= WHAT THE TASK REQUIRES =
Nothing is needed except the lines below that run from the one with "118. The Infinite" through the one with "119. Partition-wise Linear", repeated exactly.

**********

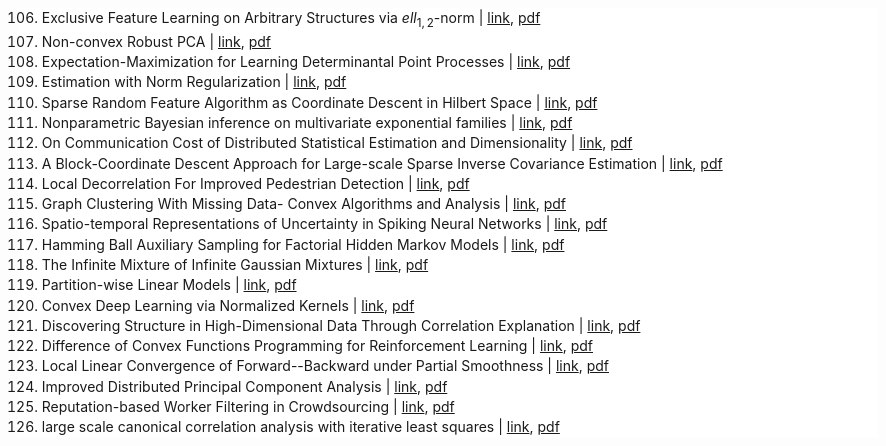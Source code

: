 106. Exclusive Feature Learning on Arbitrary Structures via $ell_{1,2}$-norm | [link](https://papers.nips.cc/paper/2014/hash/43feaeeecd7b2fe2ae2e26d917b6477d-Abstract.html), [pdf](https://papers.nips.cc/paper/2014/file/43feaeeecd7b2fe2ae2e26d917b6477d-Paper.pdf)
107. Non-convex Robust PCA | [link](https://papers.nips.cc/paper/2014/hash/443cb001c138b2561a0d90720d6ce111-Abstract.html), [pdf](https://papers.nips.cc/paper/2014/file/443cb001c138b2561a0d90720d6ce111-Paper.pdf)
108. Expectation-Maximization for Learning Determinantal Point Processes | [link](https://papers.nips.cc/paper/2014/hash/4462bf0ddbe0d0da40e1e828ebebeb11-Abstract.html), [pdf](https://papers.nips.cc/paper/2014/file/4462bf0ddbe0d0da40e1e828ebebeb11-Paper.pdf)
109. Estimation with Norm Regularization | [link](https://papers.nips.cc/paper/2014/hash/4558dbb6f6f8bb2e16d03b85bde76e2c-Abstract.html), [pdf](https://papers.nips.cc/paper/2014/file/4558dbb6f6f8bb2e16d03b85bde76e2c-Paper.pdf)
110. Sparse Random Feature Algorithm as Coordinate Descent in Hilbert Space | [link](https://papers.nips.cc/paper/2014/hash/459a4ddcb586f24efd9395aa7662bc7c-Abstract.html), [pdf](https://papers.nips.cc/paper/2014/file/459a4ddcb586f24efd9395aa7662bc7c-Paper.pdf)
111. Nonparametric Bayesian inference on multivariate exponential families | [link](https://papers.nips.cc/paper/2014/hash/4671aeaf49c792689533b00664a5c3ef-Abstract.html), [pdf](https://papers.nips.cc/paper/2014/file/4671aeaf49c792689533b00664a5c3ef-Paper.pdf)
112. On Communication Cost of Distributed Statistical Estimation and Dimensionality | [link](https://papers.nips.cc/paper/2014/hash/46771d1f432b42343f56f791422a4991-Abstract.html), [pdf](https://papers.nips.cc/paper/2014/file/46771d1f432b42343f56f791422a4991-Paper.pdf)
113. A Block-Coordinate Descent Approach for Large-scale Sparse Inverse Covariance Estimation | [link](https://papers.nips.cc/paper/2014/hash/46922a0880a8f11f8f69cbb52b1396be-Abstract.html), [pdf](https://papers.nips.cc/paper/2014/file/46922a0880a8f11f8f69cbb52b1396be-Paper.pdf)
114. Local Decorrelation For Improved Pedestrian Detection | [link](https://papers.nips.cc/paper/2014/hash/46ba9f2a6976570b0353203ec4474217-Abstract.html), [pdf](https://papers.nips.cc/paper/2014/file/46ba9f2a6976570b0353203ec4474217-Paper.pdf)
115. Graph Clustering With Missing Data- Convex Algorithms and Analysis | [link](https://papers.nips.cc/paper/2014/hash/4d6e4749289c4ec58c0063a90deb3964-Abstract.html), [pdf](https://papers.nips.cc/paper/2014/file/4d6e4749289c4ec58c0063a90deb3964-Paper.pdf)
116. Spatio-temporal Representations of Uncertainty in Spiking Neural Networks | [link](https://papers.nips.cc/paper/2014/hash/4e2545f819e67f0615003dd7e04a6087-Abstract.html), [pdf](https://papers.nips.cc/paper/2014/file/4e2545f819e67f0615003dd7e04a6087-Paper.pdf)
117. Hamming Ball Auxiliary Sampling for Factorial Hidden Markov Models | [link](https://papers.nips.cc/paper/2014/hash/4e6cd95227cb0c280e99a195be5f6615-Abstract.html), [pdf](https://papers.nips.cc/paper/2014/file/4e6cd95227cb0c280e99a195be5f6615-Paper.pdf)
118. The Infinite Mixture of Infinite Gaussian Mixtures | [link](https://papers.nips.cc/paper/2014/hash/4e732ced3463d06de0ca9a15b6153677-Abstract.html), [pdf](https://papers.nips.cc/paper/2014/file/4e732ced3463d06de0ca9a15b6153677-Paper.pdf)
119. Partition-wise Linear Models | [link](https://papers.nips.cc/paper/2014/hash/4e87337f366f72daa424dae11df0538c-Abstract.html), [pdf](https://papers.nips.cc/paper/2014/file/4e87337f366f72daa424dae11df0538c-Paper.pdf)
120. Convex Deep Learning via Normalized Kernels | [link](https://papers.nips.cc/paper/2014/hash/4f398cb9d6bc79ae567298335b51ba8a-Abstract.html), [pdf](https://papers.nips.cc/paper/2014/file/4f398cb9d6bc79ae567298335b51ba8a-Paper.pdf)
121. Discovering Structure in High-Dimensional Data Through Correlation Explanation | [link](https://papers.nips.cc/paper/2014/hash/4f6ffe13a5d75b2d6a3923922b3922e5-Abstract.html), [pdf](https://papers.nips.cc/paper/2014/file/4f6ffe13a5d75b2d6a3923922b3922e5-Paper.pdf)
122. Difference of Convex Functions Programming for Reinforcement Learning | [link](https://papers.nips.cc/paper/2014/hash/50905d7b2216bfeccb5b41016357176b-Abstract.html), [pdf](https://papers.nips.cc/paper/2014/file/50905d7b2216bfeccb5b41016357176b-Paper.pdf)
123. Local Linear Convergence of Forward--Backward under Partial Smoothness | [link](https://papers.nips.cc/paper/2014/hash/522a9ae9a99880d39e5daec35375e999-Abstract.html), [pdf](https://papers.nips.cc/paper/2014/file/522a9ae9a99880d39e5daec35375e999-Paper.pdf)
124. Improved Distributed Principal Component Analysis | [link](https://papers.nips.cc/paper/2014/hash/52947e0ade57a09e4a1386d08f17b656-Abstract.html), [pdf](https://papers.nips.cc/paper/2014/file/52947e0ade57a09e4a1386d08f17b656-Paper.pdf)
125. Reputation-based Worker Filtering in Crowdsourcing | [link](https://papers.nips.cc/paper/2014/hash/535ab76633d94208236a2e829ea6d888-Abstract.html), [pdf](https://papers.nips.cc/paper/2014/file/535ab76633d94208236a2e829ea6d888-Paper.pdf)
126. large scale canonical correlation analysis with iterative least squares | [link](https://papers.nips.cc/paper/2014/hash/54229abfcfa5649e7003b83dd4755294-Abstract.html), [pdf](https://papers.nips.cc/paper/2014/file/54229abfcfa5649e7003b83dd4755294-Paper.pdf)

**********

= RESULT FOR THIS EXERCISE =
118. The Infinite Mixture of Infinite Gaussian Mixtures | [link](https://papers.nips.cc/paper/2014/hash/4e732ced3463d06de0ca9a15b6153677-Abstract.html), [pdf](https://papers.nips.cc/paper/2014/file/4e732ced3463d06de0ca9a15b6153677-Paper.pdf)
119. Partition-wise Linear Models | [link](https://papers.nips.cc/paper/2014/hash/4e87337f366f72daa424dae11df0538c-Abstract.html), [pdf](https://papers.nips.cc/paper/2014/file/4e87337f366f72daa424dae11df0538c-Paper.pdf)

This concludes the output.